Lindsay Smalls is used to looking at space cadets in her classroom at Westwood Middle School.

As in, some of them actually, seriously, might end up being space travelers someday, Smalls said.

In other words, this particular group is pretty smart.

So smart, in fact, that said group took top honors in a NASA-sanctioned project that could change everything — and that’s not an out-of-this-world exaggeration, either.

“If I’m around to see it,” their teacher mused, “I won’t be surprised one bit if some of these kids end up on the moon or Mars.”

At the very least, they’re already helping other astronauts eventually get to both places in outer space — by their breaking of culinary orbits on a daily basis at the school on River Road.

That’s one small step for interstellar irrigation … one giant leap for space-spinach, to be.

William Bolyard — everyone calls him “Will” — is one of those students who boiled the cargo-cabbage down further.

“Took us a couple of days,” he said.

“Then it was like, ‘Well, you know it is zero gravity.’”

Or, low gravity, he added.

Salad bar from outer space

NASA in recent years has rocketed up the interstellar ante with its Artemis project to Mars.

The goal of the project is to put astronauts on the Red Planet in Will’s lifetime, and a gravity-salad bar, as it were, could make that happen.

In a most elemental way.

To get there, Earth’s moon will have to serve as a launch pad.

Which means the glowing orb in our night sky will have to be colonized.

Which also means one can’t launch — if one can’t lunch.

Loading a craft down with ready-made food to sustain space colonies isn’t practical, in terms of payload.

Nor is transporting metric tons of topsoil from Earth, for that kind of outer-worldly gardening.

What is practical, though, is the harvesting of crops on the moon, or the tending to select ones en route.

Thus, NASA’s “Planting the Moon” challenge was created and opened to students of all ages and grades.

That’s how budding scientists, engineers and astronauts from a middle school in Morgantown came to garner some national recognition from the agency.

Students were already given a good, earthbound, man-made approximation of regolith, the lunar soil where the crops will grow to get them started.

Floating a hypothesis

As Will surmised, however, it didn’t take long to see that the traditional watering of such crops was going to be a problem — given low gravity on the moon, and zero gravity on the way.

With Will at the lead, the class came up with a system of pumps, nozzles and a syringe-type delivery system to directly route the water to the regolith, taking gravity out of the recipe.

“I didn’t ‘tell’ them to do it,” Smalls said, marveling.

“They looked at the problem, and they came up with a solution.

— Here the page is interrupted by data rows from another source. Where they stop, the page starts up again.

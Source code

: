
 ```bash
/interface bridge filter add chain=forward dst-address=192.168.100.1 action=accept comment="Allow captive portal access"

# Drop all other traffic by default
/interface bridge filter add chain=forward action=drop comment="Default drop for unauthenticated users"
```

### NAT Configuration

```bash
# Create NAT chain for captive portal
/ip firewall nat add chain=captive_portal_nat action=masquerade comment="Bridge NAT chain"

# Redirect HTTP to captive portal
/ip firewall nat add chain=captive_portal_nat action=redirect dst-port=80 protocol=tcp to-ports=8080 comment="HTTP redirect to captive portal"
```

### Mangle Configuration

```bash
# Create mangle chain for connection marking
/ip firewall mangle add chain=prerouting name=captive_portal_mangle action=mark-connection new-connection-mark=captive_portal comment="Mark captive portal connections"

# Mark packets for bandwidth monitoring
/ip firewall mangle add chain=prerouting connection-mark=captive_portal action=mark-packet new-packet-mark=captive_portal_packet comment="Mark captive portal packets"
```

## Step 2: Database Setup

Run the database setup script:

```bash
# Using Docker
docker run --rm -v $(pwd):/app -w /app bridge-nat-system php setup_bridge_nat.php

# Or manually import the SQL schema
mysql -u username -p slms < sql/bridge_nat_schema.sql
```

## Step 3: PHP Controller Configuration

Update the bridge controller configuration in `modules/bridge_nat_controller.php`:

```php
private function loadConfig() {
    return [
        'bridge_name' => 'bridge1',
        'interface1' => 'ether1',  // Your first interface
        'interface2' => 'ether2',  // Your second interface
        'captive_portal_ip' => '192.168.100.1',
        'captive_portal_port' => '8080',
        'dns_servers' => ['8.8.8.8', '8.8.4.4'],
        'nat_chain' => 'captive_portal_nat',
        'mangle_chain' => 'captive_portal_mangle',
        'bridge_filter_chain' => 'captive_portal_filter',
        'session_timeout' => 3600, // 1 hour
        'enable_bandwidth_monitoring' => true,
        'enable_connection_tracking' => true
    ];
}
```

That’s what scientists and engineers do.”

Roots of discovery

Earlier this month, the Westwood space-gardeners bested students from across the northeast and southeast to take the innovation award in regional competition for the Artemis project.

As a result of that recognition, Smalls has been invited to Cape Canaveral by NASA for a conference in June, where she’ll lead a national learning activity related to STEM — science, technology, engineering and mathematics.

She’s the only science teacher from West Virginia accorded that honor.

Her students are getting a payoff, too.

Smalls is rewarding them a field trip to the West Virginia Botanic Garden on Monday.

The 82-acre expanse on Tyrone Road was the site of the former Tibbs Run Reservoir, which supplied water to the city of Morgantown until 1969.

It features naturally occurring wetlands and old-growth hemlock and oak trees towering over the proceedings. Trees with vast, subterranean networks of root systems.

The Artemis students are going to get a deep tour of the garden, where they’ll learn about the irrigation techniques required to sustain some of its environs.

A certain teacher is already predicting earthbound, teachable moments — applied to outer space.

“I can’t wait to see what they come up with.”